Observa la Sala que en este asunto el accionante debió acudir al recurso extraordinario de casación para formular allí sus inconformidades respecto de la decisión del Tribunal, en tanto confirmó la pena privativa de la libertad impuesta por el a quo al accionante; lo anterior, a efecto de que fuera el juez natural quien definiera sobre tal discrepancia, esto es, sobre las aludidas irregularidades en el trámite de la dosificación de la pena, asunto este que no puede resolverse en sede constitucional, como lo pretende ahora el interesado.

De ese modo, no es permitido que quien obra de manera descuidada, como lo hizo quien hoy invoca su amparo constitucional, pretenda la enmienda de su culpa mediante esta vía preferente, residual y sumaria, por cuanto era el mismo proceso el escenario propicio e idóneo para exponer los reparos que hoy indebidamente plantea por este medio excepcional.

Aunado a lo anterior, advierte la Sala que en este caso se desconoce el requisito de inmediatez, identificado por la jurisprudencia constitucional como presupuesto necesario para la procedencia de la acción de tutela contra decisiones judiciales. En efecto, el art. 86 de la Carta Política establece que la acción de tutela tiene por objeto reclamar ante los jueces «la protección inmediata de los derechos fundamentales cuando quiera que éstos resulten vulnerados o amenazados por la acción o la omisión de cualquier autoridad pública».

A partir de este postulado, la jurisprudencia constitucional ha desarrollado el requisito de inmediatez según el cual, la acción de tutela, pese a no tener un término de caducidad expresamente señalado en la Constitución o en la Ley, «procede dentro de un término razonable y proporcionado», contado a partir del momento en que se produce la vulneración o amenaza al derecho.

Se justifica la exigencia de dicho término toda vez que con éste se impide el uso de este mecanismo excepcional de manera indefinida en el tiempo que permite garantizar los principios de cosa juzgada y seguridad jurídica de toda providencia judicial.
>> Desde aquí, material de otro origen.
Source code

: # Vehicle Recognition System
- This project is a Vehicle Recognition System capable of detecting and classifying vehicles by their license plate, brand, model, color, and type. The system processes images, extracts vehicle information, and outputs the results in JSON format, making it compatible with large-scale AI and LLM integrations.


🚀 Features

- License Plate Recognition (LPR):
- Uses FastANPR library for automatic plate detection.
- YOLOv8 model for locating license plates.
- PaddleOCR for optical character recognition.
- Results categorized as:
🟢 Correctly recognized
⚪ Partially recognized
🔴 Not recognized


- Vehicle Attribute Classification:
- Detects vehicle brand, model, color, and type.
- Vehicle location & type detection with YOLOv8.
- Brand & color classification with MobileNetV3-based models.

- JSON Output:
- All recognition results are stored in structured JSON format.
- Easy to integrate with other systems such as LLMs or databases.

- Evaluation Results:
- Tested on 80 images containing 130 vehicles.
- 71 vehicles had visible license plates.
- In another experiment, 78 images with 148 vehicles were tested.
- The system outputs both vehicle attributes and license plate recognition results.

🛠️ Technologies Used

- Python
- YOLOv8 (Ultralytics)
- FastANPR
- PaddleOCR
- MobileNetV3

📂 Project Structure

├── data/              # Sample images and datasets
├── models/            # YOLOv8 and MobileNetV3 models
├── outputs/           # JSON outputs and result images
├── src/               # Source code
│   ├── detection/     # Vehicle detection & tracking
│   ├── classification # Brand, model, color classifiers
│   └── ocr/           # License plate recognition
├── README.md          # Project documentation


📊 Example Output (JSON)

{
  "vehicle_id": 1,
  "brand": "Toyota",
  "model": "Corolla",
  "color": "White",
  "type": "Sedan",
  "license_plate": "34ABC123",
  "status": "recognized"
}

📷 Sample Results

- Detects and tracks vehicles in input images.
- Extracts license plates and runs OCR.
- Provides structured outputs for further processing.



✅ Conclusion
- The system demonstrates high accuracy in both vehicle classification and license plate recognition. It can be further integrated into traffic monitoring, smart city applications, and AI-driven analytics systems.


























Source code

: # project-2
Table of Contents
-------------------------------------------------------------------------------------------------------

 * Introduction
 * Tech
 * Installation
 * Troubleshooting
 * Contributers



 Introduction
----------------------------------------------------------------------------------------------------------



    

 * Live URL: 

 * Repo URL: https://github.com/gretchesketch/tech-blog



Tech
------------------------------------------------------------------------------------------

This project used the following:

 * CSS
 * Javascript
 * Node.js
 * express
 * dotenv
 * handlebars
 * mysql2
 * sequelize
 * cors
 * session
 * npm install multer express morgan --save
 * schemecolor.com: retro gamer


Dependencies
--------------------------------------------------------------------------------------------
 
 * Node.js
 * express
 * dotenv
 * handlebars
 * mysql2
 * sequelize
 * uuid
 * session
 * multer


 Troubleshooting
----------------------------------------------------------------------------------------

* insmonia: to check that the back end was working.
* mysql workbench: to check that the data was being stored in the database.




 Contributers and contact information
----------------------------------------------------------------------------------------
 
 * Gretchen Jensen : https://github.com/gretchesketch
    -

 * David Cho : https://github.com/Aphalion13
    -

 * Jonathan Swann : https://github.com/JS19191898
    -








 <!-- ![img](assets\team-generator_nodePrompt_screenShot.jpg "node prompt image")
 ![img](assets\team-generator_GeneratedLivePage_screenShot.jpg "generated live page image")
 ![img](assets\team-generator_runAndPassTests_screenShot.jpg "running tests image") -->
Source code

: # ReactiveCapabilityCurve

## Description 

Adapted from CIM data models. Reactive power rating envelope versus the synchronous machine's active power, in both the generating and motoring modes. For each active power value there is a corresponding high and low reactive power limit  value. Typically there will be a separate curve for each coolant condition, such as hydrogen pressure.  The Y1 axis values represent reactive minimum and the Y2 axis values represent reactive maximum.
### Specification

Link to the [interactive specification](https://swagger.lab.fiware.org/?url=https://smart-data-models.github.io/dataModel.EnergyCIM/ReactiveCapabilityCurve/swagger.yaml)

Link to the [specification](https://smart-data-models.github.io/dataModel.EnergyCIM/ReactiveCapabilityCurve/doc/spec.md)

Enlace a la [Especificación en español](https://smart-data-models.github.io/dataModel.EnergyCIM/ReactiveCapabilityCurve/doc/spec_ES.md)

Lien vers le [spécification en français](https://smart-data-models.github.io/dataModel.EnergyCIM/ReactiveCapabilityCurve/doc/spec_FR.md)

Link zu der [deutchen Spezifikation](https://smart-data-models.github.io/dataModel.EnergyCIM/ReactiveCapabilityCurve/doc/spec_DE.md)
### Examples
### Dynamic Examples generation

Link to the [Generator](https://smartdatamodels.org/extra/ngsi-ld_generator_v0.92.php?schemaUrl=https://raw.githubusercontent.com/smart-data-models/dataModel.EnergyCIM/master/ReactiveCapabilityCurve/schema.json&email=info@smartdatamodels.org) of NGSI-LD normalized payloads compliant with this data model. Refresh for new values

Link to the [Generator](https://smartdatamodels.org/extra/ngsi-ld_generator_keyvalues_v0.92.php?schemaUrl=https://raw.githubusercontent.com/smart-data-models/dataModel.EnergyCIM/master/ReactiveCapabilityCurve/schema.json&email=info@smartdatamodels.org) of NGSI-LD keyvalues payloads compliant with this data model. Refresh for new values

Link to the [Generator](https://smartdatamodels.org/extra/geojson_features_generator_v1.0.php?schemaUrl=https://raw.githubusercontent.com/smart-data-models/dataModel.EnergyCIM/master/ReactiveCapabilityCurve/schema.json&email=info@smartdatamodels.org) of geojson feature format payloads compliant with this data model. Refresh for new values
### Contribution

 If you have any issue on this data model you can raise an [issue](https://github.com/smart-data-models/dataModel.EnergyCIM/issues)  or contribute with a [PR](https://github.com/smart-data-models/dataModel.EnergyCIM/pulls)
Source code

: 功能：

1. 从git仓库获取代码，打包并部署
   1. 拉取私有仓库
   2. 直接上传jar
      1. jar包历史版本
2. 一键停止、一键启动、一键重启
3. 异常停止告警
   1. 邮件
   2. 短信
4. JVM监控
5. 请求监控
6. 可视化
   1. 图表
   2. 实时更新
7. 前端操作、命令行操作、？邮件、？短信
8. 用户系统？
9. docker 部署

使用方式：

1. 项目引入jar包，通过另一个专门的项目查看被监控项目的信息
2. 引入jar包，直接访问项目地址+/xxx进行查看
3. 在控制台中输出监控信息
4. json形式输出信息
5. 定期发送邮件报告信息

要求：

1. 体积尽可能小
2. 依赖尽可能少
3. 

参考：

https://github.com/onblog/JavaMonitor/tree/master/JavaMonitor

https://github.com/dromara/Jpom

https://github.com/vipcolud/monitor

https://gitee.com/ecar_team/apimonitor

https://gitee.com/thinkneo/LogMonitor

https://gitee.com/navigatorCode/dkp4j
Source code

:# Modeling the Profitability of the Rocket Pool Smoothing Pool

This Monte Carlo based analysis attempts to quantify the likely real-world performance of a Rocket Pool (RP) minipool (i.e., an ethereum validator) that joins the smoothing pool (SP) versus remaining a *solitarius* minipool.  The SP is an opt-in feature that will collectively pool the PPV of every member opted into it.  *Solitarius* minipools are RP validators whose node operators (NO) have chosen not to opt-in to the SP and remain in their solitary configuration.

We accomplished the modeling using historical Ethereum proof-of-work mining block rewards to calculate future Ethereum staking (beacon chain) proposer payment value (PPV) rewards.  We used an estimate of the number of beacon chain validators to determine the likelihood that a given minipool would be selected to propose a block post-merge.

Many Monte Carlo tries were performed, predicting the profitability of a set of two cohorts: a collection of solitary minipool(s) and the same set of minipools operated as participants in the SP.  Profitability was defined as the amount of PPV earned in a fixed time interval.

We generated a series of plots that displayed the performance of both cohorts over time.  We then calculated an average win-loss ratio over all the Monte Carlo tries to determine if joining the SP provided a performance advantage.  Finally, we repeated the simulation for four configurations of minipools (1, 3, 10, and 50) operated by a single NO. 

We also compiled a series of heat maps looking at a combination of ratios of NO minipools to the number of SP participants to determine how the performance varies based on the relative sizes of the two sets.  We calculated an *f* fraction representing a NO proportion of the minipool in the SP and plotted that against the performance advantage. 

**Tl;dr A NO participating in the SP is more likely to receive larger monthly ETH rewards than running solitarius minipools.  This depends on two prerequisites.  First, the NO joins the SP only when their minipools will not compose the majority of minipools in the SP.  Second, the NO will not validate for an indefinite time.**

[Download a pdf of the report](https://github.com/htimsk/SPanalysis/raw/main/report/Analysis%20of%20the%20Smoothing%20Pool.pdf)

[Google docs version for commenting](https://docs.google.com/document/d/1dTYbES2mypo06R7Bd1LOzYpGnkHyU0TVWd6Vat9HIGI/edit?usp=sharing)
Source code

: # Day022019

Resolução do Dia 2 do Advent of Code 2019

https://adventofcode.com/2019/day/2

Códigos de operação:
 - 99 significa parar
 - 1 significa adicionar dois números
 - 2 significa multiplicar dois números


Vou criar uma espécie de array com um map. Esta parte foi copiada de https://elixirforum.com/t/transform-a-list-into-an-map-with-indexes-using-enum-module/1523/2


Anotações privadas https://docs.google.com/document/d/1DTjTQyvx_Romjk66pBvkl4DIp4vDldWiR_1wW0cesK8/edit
Revisada la actuación, es palpable que el convocante busca controvertir una decisión emitida por la Sala Laboral del Tribunal Superior de Bogotá de 3 de mayo de 2012, mientras la presente acción se instauró el 26 de enero de 2017, luego transcurrieron más de cuatro años y ocho meses, de donde resulta ostensible y manifiesta la extemporaneidad de la presente solicitud de amparo.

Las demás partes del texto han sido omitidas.